Source texts of formatted documents
********

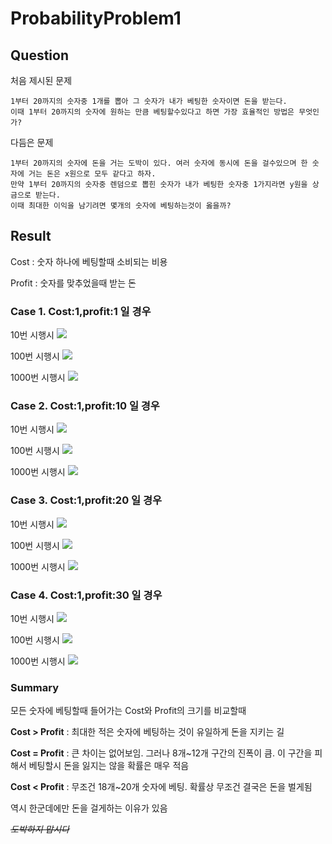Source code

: # ProbabilityProblem1

## Question

처음 제시된 문제

```
1부터 20까지의 숫자중 1개를 뽑아 그 숫자가 내가 베팅한 숫자이면 돈을 받는다.
이때 1부터 20까지의 숫자에 원하는 만큼 베팅할수있다고 하면 가장 효율적인 방법은 무엇인가?
```


다듬은 문제
```
1부터 20까지의 숫자에 돈을 거는 도박이 있다. 여러 숫자에 동시에 돈을 걸수있으며 한 숫자에 거는 돈은 x원으로 모두 같다고 하자.
만약 1부터 20까지의 숫자중 렌덤으로 뽑힌 숫자가 내가 베팅한 숫자중 1가지라면 y원을 상금으로 받는다.
이때 최대한 이익을 남기려면 몇개의 숫자에 베팅하는것이 옳을까?
```

## Result

Cost : 숫자 하나에 베팅할때 소비되는 비용

Profit : 숫자를 맞추었을때 받는 돈

### **Case 1. Cost:1,profit:1 일 경우**

10번 시행시
![](https://github.com/Seol7523/ProbabilityProblem1/blob/main/Result/1%201%2010times.png)

100번 시행시
![](https://github.com/Seol7523/ProbabilityProblem1/blob/main/Result/1%201%20100times.png)

1000번 시행시
![](https://github.com/Seol7523/ProbabilityProblem1/blob/main/Result/1%201%201000times.png)


### **Case 2. Cost:1,profit:10 일 경우**

10번 시행시
![](https://github.com/Seol7523/ProbabilityProblem1/blob/main/Result/1%2010%2010times.png)

100번 시행시
![](https://github.com/Seol7523/ProbabilityProblem1/blob/main/Result/1%2010%20100times.png)

1000번 시행시
![](https://github.com/Seol7523/ProbabilityProblem1/blob/main/Result/1%2010%201000times.png)


### **Case 3. Cost:1,profit:20 일 경우**

10번 시행시
![](https://github.com/Seol7523/ProbabilityProblem1/blob/main/Result/1%2020%2010times.png)

100번 시행시
![](https://github.com/Seol7523/ProbabilityProblem1/blob/main/Result/1%2020%20100times.png)

1000번 시행시
![](https://github.com/Seol7523/ProbabilityProblem1/blob/main/Result/1%2020%201000times.png)


### **Case 4. Cost:1,profit:30 일 경우**

10번 시행시
![](https://github.com/Seol7523/ProbabilityProblem1/blob/main/Result/1%2030%2010times.png)

100번 시행시
![](https://github.com/Seol7523/ProbabilityProblem1/blob/main/Result/1%2030%20100times.png)

1000번 시행시
![](https://github.com/Seol7523/ProbabilityProblem1/blob/main/Result/1%2030%201000times.png)


### **Summary**

모든 숫자에 베팅할때 들어가는 Cost와 Profit의 크기를 비교할때

**Cost > Profit** : 최대한 적은 숫자에 베팅하는 것이 유일하게 돈을 지키는 길

**Cost = Profit** : 큰 차이는 없어보임. 그러나 8개~12개 구간의 진폭이 큼. 이 구간을 피해서 베팅할시 돈을 잃지는 않을 확률은 매우 적음

**Cost < Profit** : 무조건 18개~20개 숫자에 베팅. 확률상 무조건 결국은 돈을 벌게됨

역시 한군데에만 돈을 걸게하는 이유가 있음








~~*도박하지 맙시다*~~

********

Your goal → Give all the entries again exactly, dropping each picture.

Response for this exercise →
Source code

: # ProbabilityProblem1

## Question

처음 제시된 문제

```
1부터 20까지의 숫자중 1개를 뽑아 그 숫자가 내가 베팅한 숫자이면 돈을 받는다.
이때 1부터 20까지의 숫자에 원하는 만큼 베팅할수있다고 하면 가장 효율적인 방법은 무엇인가?
```


다듬은 문제
```
1부터 20까지의 숫자에 돈을 거는 도박이 있다. 여러 숫자에 동시에 돈을 걸수있으며 한 숫자에 거는 돈은 x원으로 모두 같다고 하자.
만약 1부터 20까지의 숫자중 렌덤으로 뽑힌 숫자가 내가 베팅한 숫자중 1가지라면 y원을 상금으로 받는다.
이때 최대한 이익을 남기려면 몇개의 숫자에 베팅하는것이 옳을까?
```

## Result

Cost : 숫자 하나에 베팅할때 소비되는 비용

Profit : 숫자를 맞추었을때 받는 돈

### **Case 1. Cost:1,profit:1 일 경우**

10번 시행시
![](https://github.com/Seol7523/ProbabilityProblem1/blob/main/Result/1%201%2010times.png)

100번 시행시
![](https://github.com/Seol7523/ProbabilityProblem1/blob/main/Result/1%201%20100times.png)

1000번 시행시
![](https://github.com/Seol7523/ProbabilityProblem1/blob/main/Result/1%201%201000times.png)


### **Case 2. Cost:1,profit:10 일 경우**

10번 시행시
![](https://github.com/Seol7523/ProbabilityProblem1/blob/main/Result/1%2010%2010times.png)

100번 시행시
![](https://github.com/Seol7523/ProbabilityProblem1/blob/main/Result/1%2010%20100times.png)

1000번 시행시
![](https://github.com/Seol7523/ProbabilityProblem1/blob/main/Result/1%2010%201000times.png)


### **Case 3. Cost:1,profit:20 일 경우**

10번 시행시
![](https://github.com/Seol7523/ProbabilityProblem1/blob/main/Result/1%2020%2010times.png)

100번 시행시
![](https://github.com/Seol7523/ProbabilityProblem1/blob/main/Result/1%2020%20100times.png)

1000번 시행시
![](https://github.com/Seol7523/ProbabilityProblem1/blob/main/Result/1%2020%201000times.png)


### **Case 4. Cost:1,profit:30 일 경우**

10번 시행시
![](https://github.com/Seol7523/ProbabilityProblem1/blob/main/Result/1%2030%2010times.png)

100번 시행시
![](https://github.com/Seol7523/ProbabilityProblem1/blob/main/Result/1%2030%20100times.png)

1000번 시행시
![](https://github.com/Seol7523/ProbabilityProblem1/blob/main/Result/1%2030%201000times.png)


### **Summary**

모든 숫자에 베팅할때 들어가는 Cost와 Profit의 크기를 비교할때

**Cost > Profit** : 최대한 적은 숫자에 베팅하는 것이 유일하게 돈을 지키는 길

**Cost = Profit** : 큰 차이는 없어보임. 그러나 8개~12개 구간의 진폭이 큼. 이 구간을 피해서 베팅할시 돈을 잃지는 않을 확률은 매우 적음

**Cost < Profit** : 무조건 18개~20개 숫자에 베팅. 확률상 무조건 결국은 돈을 벌게됨

역시 한군데에만 돈을 걸게하는 이유가 있음








~~*도박하지 맙시다*~~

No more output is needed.